Territorio, clima e popolazione
Il paesaggio nordico è il risultato delle antiche glaciazioni, che hanno levigato le rocce e scavato profonde insenature lungo le coste norvegesi, chiamate fiordi. La penisola scandinava è dominata dalle Alpi Scandinave, mentre la Finlandia è una pianura punteggiata da migliaia di laghi e foreste di conifere chiamate taighe. L'Islanda, posta sulla dorsale medio-atlantica, è un'isola giovane di vulcani attivi, ghiacciai e geyser, dove la terra continua a formarsi sotto i nostri occhi. Il clima è prevalentemente freddo: artico nell'estremo nord, continentale all'interno e mitigato dalla Corrente del Golfo lungo le coste atlantiche. Proprio per questo motivo a Bergen, in Norvegia, gli inverni sono meno rigidi che a Helsinki, pur trovandosi entrambe a latitudini simili. La popolazione è poco numerosa e distribuita soprattutto nelle città del sud, dove il clima è più tollerabile e dove vivono ancora alcune minoranze antiche come i Sami della Lapponia.

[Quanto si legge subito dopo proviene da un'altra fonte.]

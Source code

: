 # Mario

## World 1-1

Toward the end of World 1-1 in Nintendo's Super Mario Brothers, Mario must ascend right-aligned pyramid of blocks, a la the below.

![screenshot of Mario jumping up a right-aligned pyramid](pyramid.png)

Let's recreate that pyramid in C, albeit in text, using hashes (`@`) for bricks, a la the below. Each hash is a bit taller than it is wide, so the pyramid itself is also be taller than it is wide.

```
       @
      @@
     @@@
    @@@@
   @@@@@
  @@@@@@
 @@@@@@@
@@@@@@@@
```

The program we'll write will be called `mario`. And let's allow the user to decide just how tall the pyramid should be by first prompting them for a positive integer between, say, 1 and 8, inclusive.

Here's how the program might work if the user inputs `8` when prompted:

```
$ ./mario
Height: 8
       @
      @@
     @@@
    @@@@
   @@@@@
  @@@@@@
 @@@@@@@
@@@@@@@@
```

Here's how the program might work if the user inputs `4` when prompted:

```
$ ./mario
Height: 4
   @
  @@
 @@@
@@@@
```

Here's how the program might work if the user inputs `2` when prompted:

Stati, economia e Unione Europea
Gli Stati del Nord Europa hanno raggiunto livelli altissimi di benessere grazie a un'economia che unisce risorse naturali e alta tecnologia. La Norvegia è ricca di petrolio e gas estratti dal mare del Nord, la Svezia produce acciaio, automobili e mobili di design, la Finlandia è famosa per la telefonia e la cellulosa, mentre la Danimarca esporta prodotti agricoli, farmaci ed energia eolica. L'Islanda sfrutta in modo intelligente l'energia geotermica e la pesca, che rimane fondamentale anche per le isole Faroe. Quasi tutti questi Paesi fanno parte dell'Unione Europea (Svezia, Finlandia, Danimarca e i tre Stati baltici), mentre Norvegia e Islanda hanno scelto di restarne fuori, pur collaborando strettamente attraverso lo Spazio Economico Europeo. Solo Estonia, Lettonia e Lituania hanno adottato l'euro fra gli Stati scandinavi e baltici, mentre gli altri mantengono la propria corona nazionale. Il modello sociale nordico, fondato su tasse elevate e servizi pubblici di qualità, garantisce scuola, sanità e pensioni a tutti i cittadini.
Ricorda
- L'Europa settentrionale comprende Scandinavia, Paesi baltici, Danimarca e Islanda: territori freddi modellati dai ghiacciai e ricchi di fiordi, laghi e foreste.
- L'economia unisce risorse naturali (petrolio, legname, pesca) e tecnologia avanzata, sostenendo un welfare considerato un modello mondiale.
- Non tutti gli Stati del Nord aderiscono all'UE: Norvegia e Islanda restano fuori, mentre solo i Paesi baltici hanno adottato l'euro.
Piccolo esercizio attivo: sul tuo quaderno disegna una tabella con tre colonne (Stato, Capitale, Moneta) e completala per Norvegia, Svezia, Finlandia, Danimarca, Islanda, Estonia, Lettonia e Lituania, poi cerchia in rosso gli Stati che non fanno parte dell'Unione Europea.